** DATA PROVIDED follows **

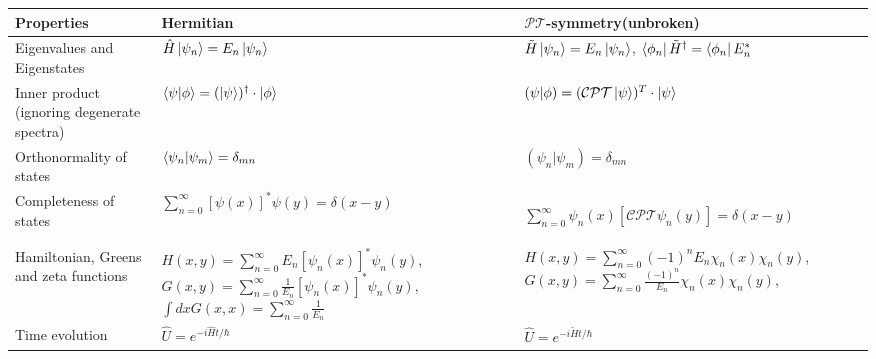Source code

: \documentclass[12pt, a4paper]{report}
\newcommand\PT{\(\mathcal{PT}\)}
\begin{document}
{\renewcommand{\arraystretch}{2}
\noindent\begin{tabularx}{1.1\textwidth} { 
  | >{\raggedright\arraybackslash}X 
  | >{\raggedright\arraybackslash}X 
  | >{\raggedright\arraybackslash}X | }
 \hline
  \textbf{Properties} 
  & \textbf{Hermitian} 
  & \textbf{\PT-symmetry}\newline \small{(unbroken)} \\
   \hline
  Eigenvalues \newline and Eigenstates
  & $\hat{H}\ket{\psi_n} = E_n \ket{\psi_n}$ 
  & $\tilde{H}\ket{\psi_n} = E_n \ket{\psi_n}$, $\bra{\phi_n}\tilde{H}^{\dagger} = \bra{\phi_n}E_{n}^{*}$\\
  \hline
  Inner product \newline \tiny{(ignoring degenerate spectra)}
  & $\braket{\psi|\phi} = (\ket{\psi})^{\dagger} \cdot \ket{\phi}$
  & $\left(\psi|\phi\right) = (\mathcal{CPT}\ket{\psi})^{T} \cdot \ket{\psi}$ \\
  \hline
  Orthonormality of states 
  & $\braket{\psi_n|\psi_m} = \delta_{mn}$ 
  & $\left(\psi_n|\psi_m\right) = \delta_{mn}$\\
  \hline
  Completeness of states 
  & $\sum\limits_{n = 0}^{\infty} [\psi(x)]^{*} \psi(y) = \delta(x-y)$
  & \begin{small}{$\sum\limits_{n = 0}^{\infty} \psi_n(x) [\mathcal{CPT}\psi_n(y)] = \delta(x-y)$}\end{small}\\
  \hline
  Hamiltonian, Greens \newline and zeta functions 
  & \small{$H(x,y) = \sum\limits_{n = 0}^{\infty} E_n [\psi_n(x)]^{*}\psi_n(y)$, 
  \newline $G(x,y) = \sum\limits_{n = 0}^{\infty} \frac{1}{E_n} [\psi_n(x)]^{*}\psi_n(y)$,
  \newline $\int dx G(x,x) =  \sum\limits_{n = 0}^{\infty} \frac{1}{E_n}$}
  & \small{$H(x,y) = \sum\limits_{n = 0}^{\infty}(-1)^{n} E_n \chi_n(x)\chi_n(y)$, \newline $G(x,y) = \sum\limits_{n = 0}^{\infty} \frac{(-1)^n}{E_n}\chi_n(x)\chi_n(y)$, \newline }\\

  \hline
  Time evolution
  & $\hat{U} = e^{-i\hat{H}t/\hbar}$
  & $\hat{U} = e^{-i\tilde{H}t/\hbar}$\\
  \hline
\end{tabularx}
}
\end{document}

** End of DATA PROVIDED **
** DATA PROVIDED follows **

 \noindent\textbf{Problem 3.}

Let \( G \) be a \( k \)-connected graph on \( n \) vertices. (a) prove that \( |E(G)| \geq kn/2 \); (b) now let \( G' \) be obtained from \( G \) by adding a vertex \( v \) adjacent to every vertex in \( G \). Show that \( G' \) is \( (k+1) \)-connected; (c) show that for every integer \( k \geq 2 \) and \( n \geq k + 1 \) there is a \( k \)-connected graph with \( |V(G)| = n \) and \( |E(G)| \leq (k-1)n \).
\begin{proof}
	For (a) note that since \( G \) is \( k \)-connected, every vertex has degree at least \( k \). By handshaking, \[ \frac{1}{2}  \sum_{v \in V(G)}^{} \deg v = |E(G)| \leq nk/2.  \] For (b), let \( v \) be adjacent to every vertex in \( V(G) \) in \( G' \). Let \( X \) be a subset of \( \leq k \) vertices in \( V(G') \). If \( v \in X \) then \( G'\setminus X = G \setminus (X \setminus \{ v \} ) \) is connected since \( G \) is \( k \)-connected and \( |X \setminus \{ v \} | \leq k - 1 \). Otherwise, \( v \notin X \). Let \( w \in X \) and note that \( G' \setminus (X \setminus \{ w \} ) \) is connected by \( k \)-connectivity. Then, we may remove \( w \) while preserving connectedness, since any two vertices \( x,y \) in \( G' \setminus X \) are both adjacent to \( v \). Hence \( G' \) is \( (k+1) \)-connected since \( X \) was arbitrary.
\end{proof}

** End of DATA PROVIDED **
** DATA PROVIDED follows **

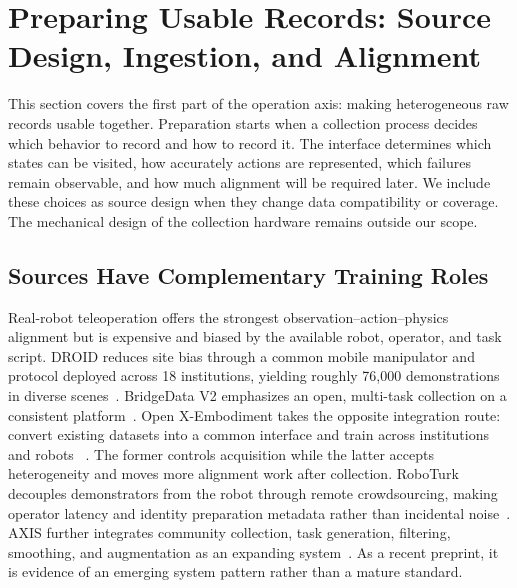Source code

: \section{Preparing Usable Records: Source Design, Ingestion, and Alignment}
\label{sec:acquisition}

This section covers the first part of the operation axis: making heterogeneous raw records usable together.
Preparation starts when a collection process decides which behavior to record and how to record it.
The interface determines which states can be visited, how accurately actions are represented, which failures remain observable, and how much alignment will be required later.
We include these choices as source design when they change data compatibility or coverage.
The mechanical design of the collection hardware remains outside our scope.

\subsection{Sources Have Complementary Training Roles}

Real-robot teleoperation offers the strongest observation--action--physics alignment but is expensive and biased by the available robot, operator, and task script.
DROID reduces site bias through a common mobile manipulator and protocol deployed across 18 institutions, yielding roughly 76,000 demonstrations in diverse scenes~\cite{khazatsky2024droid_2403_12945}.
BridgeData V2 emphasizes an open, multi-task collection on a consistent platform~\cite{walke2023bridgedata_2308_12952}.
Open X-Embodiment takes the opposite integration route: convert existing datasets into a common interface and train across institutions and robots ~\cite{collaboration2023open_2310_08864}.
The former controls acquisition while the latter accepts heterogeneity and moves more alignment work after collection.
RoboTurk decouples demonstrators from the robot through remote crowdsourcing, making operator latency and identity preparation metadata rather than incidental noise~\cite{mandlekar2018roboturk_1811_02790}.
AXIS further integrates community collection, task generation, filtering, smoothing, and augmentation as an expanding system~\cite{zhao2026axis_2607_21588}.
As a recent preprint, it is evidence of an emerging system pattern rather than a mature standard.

** End of DATA PROVIDED **

Please return every line of the records above that contains the word "across".

DROID reduces site bias through a common mobile manipulator and protocol deployed across 18 institutions, yielding roughly 76,000 demonstrations in diverse scenes~\cite{khazatsky2024droid_2403_12945}.
Open X-Embodiment takes the opposite integration route: convert existing datasets into a common interface and train across institutions and robots ~\cite{collaboration2023open_2310_08864}.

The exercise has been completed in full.